Hinter den Kulissen des Internets

Manche Dinge sehen online großartig aus, bis wir sehen, was dahinter steckt. Influencer, die ihre Traumjobs präsentieren, sind in Wirklichkeit enormem Druck, Hass und Burnout ausgesetzt.

Virale Herausforderungen können gefährlich sein, und ein Traumleben ist oft nur eine Fassade über persönlichen Problemen. Wenn wir erfahren, was sich hinter den Kulissen verbirgt, fühlen wir uns desillusioniert, vielleicht sogar des Vertrauensverlusts. Wir hören auf zu glauben, was wir sehen, wissen aber gleichzeitig nicht, woran wir uns festhalten sollen.

Wirklichkeit

Die Realität ist leiser, langsamer und oft optisch viel weniger schön. Doch gerade in ihr verbirgt sich das Reale. Unsere innere Welt, unsere Beziehungen, die kleinen Momente des Alltags.
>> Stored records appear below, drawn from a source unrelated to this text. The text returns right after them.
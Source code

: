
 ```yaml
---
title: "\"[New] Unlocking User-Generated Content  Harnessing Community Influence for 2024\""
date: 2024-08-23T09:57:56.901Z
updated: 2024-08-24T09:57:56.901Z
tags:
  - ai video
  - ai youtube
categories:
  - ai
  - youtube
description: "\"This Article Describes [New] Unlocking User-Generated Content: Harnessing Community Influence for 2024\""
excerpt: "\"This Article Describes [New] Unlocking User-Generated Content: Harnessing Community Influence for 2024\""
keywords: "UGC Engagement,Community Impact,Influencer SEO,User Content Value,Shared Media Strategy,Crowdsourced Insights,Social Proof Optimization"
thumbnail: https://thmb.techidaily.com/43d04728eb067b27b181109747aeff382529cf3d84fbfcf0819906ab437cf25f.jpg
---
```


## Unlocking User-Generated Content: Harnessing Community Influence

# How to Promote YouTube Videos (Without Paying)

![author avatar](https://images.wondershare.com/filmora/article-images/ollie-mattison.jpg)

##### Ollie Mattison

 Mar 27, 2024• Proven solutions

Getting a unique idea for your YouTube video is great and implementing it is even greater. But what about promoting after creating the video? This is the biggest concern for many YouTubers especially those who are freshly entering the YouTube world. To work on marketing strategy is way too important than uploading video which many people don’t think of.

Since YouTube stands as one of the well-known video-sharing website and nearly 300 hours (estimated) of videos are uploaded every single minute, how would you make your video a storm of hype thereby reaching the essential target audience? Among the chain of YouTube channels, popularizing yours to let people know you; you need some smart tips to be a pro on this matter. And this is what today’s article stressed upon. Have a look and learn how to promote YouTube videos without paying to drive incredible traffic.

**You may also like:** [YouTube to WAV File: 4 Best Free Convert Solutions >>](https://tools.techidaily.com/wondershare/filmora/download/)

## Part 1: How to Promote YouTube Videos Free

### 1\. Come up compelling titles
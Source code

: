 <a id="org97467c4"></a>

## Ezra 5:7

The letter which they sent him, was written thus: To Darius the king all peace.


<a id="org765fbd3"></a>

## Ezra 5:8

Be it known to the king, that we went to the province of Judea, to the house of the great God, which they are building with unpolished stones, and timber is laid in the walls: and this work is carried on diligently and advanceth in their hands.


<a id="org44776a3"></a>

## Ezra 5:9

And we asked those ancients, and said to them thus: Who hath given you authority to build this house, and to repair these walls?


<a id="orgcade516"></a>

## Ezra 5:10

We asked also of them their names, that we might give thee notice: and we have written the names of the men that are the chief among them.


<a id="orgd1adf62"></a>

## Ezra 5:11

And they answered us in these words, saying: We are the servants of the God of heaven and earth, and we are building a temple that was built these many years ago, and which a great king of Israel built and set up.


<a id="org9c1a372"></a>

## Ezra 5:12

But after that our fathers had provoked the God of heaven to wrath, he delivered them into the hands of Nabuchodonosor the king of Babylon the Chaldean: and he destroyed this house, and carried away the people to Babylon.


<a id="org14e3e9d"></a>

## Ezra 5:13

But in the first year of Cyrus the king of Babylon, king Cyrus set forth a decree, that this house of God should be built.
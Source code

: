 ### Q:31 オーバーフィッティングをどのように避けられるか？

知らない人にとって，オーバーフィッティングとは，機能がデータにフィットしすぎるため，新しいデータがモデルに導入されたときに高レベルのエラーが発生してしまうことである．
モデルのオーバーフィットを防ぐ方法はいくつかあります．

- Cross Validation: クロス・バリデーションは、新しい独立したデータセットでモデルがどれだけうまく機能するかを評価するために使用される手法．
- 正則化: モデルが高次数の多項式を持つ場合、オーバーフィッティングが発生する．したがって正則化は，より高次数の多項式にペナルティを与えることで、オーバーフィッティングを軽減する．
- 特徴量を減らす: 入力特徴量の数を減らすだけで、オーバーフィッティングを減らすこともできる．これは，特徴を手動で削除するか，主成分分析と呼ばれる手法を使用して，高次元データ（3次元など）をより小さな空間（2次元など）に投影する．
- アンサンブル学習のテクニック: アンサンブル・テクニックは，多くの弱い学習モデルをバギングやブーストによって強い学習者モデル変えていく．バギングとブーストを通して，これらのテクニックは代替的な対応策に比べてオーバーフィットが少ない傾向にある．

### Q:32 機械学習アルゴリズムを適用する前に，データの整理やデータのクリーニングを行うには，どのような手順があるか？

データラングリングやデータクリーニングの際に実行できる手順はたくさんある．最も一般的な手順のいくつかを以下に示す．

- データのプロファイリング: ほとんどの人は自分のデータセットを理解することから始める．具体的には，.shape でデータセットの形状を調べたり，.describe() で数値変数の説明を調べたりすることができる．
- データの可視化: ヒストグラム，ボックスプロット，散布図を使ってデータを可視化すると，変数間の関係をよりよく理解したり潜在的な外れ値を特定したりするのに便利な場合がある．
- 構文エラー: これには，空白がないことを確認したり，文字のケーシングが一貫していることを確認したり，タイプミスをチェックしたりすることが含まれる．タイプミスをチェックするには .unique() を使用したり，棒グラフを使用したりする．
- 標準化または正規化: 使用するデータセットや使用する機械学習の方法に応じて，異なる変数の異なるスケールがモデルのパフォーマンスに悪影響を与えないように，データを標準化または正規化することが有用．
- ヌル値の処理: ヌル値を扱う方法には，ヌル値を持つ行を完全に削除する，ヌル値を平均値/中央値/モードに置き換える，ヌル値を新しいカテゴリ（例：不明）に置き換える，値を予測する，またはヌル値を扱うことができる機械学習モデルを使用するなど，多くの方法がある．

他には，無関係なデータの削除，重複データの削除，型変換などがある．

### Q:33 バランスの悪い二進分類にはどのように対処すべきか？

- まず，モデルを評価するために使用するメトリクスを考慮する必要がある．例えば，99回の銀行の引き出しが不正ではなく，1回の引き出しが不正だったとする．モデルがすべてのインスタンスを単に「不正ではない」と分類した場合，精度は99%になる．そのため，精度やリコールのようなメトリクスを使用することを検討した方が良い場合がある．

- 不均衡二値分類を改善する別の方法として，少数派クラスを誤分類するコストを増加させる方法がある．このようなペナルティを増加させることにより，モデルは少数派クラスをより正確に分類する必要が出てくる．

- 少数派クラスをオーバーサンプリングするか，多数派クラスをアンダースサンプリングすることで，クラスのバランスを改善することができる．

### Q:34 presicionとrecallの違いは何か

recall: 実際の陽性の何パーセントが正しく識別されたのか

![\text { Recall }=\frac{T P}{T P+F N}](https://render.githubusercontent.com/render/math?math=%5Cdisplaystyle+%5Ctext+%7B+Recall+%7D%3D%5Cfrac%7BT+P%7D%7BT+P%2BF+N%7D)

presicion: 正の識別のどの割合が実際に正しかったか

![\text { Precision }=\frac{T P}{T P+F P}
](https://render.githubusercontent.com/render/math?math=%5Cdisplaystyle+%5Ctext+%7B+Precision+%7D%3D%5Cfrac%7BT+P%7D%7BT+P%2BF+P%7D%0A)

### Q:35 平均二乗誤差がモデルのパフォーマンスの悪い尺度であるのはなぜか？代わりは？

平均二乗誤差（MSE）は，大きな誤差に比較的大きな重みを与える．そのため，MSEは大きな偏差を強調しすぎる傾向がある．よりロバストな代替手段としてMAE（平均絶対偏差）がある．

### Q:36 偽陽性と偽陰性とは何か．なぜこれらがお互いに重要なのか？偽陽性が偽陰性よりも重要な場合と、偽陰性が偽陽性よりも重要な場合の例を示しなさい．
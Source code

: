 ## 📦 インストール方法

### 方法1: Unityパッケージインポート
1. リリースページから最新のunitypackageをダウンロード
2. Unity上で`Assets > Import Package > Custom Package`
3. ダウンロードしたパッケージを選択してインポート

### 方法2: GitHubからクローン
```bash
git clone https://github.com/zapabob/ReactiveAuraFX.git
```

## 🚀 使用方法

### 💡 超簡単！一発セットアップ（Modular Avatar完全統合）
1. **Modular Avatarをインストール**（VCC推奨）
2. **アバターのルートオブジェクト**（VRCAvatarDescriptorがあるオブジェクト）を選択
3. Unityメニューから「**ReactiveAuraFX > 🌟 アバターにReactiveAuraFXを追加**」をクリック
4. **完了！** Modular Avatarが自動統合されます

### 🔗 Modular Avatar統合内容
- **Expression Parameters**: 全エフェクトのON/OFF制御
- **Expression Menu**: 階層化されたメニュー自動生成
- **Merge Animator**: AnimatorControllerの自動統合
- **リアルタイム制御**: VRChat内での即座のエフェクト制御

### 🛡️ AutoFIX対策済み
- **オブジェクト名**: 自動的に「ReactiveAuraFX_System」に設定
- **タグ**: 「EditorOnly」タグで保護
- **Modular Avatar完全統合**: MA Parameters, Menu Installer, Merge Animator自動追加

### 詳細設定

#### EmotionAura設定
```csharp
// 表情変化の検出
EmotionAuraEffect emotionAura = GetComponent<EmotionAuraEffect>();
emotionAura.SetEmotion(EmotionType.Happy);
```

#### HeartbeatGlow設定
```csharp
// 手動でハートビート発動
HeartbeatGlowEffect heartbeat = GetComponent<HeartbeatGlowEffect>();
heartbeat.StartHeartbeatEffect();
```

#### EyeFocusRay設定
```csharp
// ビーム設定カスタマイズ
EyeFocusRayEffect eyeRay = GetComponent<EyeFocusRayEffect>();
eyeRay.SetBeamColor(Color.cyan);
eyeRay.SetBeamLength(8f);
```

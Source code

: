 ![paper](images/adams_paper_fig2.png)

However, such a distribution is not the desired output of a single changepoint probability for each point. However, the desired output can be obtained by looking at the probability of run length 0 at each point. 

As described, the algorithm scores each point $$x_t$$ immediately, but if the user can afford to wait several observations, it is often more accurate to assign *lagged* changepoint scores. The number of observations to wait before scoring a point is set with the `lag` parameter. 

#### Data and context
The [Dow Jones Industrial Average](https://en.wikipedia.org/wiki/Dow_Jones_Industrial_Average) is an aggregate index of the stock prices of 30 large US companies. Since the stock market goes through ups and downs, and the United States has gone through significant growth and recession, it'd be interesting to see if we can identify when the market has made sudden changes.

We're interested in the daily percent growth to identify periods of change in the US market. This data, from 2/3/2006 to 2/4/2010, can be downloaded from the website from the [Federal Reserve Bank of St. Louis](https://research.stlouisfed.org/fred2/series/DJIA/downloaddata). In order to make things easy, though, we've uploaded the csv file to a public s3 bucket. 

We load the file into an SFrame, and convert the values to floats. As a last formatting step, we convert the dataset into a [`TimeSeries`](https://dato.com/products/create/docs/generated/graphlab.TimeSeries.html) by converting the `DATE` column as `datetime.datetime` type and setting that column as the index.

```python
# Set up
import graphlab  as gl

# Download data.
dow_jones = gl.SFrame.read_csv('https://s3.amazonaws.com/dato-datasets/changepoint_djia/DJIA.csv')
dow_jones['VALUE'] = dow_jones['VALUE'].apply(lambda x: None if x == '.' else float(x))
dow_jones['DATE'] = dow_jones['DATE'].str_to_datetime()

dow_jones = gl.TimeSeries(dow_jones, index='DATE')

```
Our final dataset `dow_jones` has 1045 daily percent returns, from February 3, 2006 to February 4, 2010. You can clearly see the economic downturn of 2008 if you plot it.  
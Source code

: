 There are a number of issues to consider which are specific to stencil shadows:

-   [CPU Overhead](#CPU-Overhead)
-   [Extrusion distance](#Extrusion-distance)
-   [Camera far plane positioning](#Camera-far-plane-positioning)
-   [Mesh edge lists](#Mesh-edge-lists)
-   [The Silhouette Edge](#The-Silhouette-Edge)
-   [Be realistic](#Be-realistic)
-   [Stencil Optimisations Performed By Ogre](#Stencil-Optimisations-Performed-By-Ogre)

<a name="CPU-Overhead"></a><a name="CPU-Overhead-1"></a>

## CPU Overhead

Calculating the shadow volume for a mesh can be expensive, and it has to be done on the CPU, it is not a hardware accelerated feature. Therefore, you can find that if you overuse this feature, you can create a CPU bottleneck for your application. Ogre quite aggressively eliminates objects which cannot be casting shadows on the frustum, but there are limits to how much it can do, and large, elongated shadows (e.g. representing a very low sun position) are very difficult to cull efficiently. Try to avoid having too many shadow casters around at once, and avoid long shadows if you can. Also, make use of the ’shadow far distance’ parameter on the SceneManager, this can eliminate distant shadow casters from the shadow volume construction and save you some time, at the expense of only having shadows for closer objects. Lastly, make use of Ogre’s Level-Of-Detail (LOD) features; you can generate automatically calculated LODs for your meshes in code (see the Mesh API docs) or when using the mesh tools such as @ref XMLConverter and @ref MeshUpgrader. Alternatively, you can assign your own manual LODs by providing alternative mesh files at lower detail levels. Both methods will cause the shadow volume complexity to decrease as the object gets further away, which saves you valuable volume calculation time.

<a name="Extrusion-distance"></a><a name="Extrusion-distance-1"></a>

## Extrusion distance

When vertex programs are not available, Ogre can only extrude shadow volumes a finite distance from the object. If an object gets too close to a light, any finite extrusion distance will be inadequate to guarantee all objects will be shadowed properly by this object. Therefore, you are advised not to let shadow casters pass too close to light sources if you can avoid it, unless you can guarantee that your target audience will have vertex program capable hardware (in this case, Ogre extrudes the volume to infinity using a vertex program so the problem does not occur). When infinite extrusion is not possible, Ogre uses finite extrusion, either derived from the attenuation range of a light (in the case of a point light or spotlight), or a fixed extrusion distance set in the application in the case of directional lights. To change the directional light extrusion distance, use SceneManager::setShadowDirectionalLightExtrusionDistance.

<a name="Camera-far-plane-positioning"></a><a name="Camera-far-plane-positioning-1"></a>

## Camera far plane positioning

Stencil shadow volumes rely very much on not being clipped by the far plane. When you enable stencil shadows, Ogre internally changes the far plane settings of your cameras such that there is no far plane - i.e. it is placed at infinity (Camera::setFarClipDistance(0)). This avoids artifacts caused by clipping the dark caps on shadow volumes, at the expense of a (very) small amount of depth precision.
Oft müssen wir nicht einmal etwas hinzufügen. Schon das Beobachten des Lebens anderer lässt uns an unserem eigenen zweifeln. Das Internet lehrt uns, wie wir aussehen, was wir genießen und was wir fühlen sollen. Wenn wir offline sind, sind wir plötzlich nur noch wir und unsere eigene Stille.

Das kann unangenehm sein. Aber gerade in diesen Momenten haben wir die Chance, herauszufinden, wer wir wirklich sind. Wenn uns niemand zeigt, wer wir sein sollten.